"A lone genius whose story cannot fail to impress"
"Vivid depiction of amazing story of politics & science"
with Michael Gambon and Jeremy Irons
Gracefully adapted from Dava Sobel's
bestseller, Longitude combines
drama, history and science into a stimulating, authentic
account of personal triumph and discovery. Equally impressive is
the way writer-director Charles Sturridge's parallel stories complement each other.
The first story
involves the successful 40-year effort of 18th-century clockmaker John
Harrison (Michael Gambon) to solve the elusive problem of measuring
longitude at sea. In 1714 the British Parliament had offered a generous
reward to anyone who solved the problem, and Harrison devoted his life to
The second story, some 200 years later, involves the effort
of shell-shocked British Navy veteran Rupert Gould (Jeremy Irons) to
restore the glorious clocks that Harrison had built.
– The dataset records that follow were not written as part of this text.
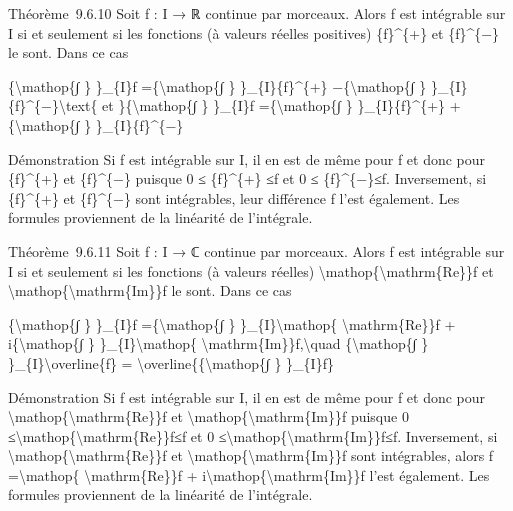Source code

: \documentclass[]{article}
\begin{document}
Théorème~9.6.10 Soit f : I → ℝ continue par morceaux. Alors f est
intégrable sur I si et seulement si les fonctions (à valeurs réelles
positives) \{f\}\^{}\{+\} et \{f\}\^{}\{−\} le sont. Dans ce cas

\{\textbackslash{}mathop\{∫ \} \}\_\{I\}f =\{\textbackslash{}mathop\{∫
\} \}\_\{I\}\{f\}\^{}\{+\} −\{\textbackslash{}mathop\{∫ \}
\}\_\{I\}\{f\}\^{}\{−\}\textbackslash{}text\{ et
\}\{\textbackslash{}mathop\{∫ \} \}\_\{I\}\textbar{}f\textbar{}
=\{\textbackslash{}mathop\{∫ \} \}\_\{I\}\{f\}\^{}\{+\}
+\{\textbackslash{}mathop\{∫ \} \}\_\{I\}\{f\}\^{}\{−\}

Démonstration Si f est intégrable sur I, il en est de même pour
\textbar{}f\textbar{} et donc pour \{f\}\^{}\{+\} et \{f\}\^{}\{−\}
puisque 0 ≤ \{f\}\^{}\{+\} ≤\textbar{}f\textbar{} et 0 ≤
\{f\}\^{}\{−\}≤\textbar{}f\textbar{}. Inversement, si \{f\}\^{}\{+\} et
\{f\}\^{}\{−\} sont intégrables, leur différence f l'est également. Les
formules proviennent de la linéarité de l'intégrale.

Théorème~9.6.11 Soit f : I → ℂ continue par morceaux. Alors f est
intégrable sur I si et seulement si les fonctions (à valeurs réelles)
\textbackslash{}mathop\{\textbackslash{}mathrm\{Re\}\}f et
\textbackslash{}mathop\{\textbackslash{}mathrm\{Im\}\}f le sont. Dans ce
cas

\{\textbackslash{}mathop\{∫ \} \}\_\{I\}f =\{\textbackslash{}mathop\{∫
\} \}\_\{I\}\textbackslash{}mathop\{ \textbackslash{}mathrm\{Re\}\}f +
i\{\textbackslash{}mathop\{∫ \} \}\_\{I\}\textbackslash{}mathop\{
\textbackslash{}mathrm\{Im\}\}f,\textbackslash{}quad
\{\textbackslash{}mathop\{∫ \} \}\_\{I\}\textbackslash{}overline\{f\} =
\textbackslash{}overline\{\{\textbackslash{}mathop\{∫ \} \}\_\{I\}f\}

Démonstration Si f est intégrable sur I, il en est de même pour
\textbar{}f\textbar{} et donc pour
\textbackslash{}mathop\{\textbackslash{}mathrm\{Re\}\}f et
\textbackslash{}mathop\{\textbackslash{}mathrm\{Im\}\}f puisque 0
≤\textbar{}\textbackslash{}mathop\{\textbackslash{}mathrm\{Re\}\}f\textbar{}≤\textbar{}f\textbar{}
et 0
≤\textbar{}\textbackslash{}mathop\{\textbackslash{}mathrm\{Im\}\}f\textbar{}≤\textbar{}f\textbar{}.
Inversement, si \textbackslash{}mathop\{\textbackslash{}mathrm\{Re\}\}f
et \textbackslash{}mathop\{\textbackslash{}mathrm\{Im\}\}f sont
intégrables, alors f =\textbackslash{}mathop\{
\textbackslash{}mathrm\{Re\}\}f +
i\textbackslash{}mathop\{\textbackslash{}mathrm\{Im\}\}f l'est
également. Les formules proviennent de la linéarité de l'intégrale.
\end{document}
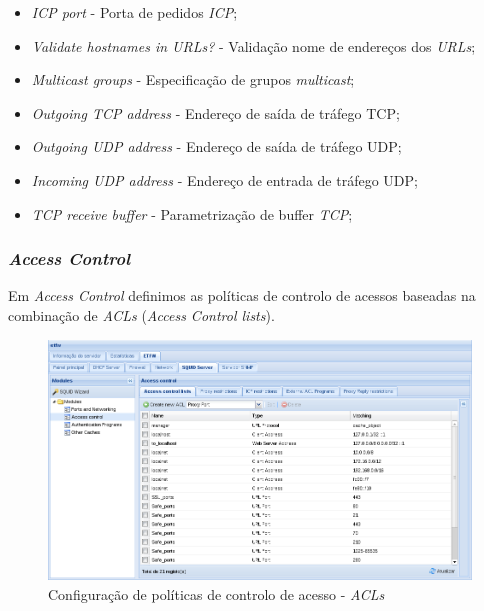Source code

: \begin{itemize}
    \item \textit{ICP port} - Porta de pedidos \textit{ICP};
    \item \textit{Validate hostnames in URLs?} - Validação nome de endereços dos \textit{URLs};
    \item \textit{Multicast groups} - Especificação de grupos \textit{multicast};
    \item \textit{Outgoing TCP address} - Endereço de saída de tráfego TCP;
    \item \textit{Outgoing UDP address} - Endereço de saída de tráfego UDP;
    \item \textit{Incoming UDP address} - Endereço de entrada de tráfego UDP;
    \item \textit{TCP receive buffer} - Parametrização de buffer \textit{TCP};
\end{itemize}

\subsubsection{\textit{Access Control}}

Em \textit{Access Control} definimos as políticas de controlo de acessos baseadas na combinação de \textit{ACLs} (\textit{Access Control lists}).

\begin{figure}[H]
    \begin{center}
    \includegraphics[scale=0.38]{screenshots/etfw/etfw_squid_accesscontrol_01.png}
    \caption{Configuração de políticas de controlo de acesso - \textit{ACLs}}
    \label{fig:etfw_squid_accesscontrol_01}
    \end{center}
\end{figure}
Like Harrison, Gould
is the most admirable type of obsessive, but, also like Harrison, he risks
his marriage to accomplish his difficult task. Thousands of sailors
perished at sea before Harrison's triumph changed history, but Longitude demonstrates that Harrison's glory was slow to
arrive - and his prize money even slower. A fascinating study of
18th-century British politics and clashing egos in the arena of science,
the film is both epic and intimate in consequence , and Sturridge's
magnificent script inspires Gambon and Irons to do some of the best work
of their outstanding careers.
Ian Hart appears in Part
3 as Harrison's now-adult son and apprentice, and Longitude
approaches its dramatic climax with the exhilarating tension of a
first-rate thriller. Rallying after sickness to prove the integrity of
their marvellous seafaring chronometers, the Harrisons still had to fight
for official recognition, and Gould's restoration of the Harrison
clockworks provides a fitting coda to this exceptional story about the
thrill of discovery and the tenacity of remarkable men.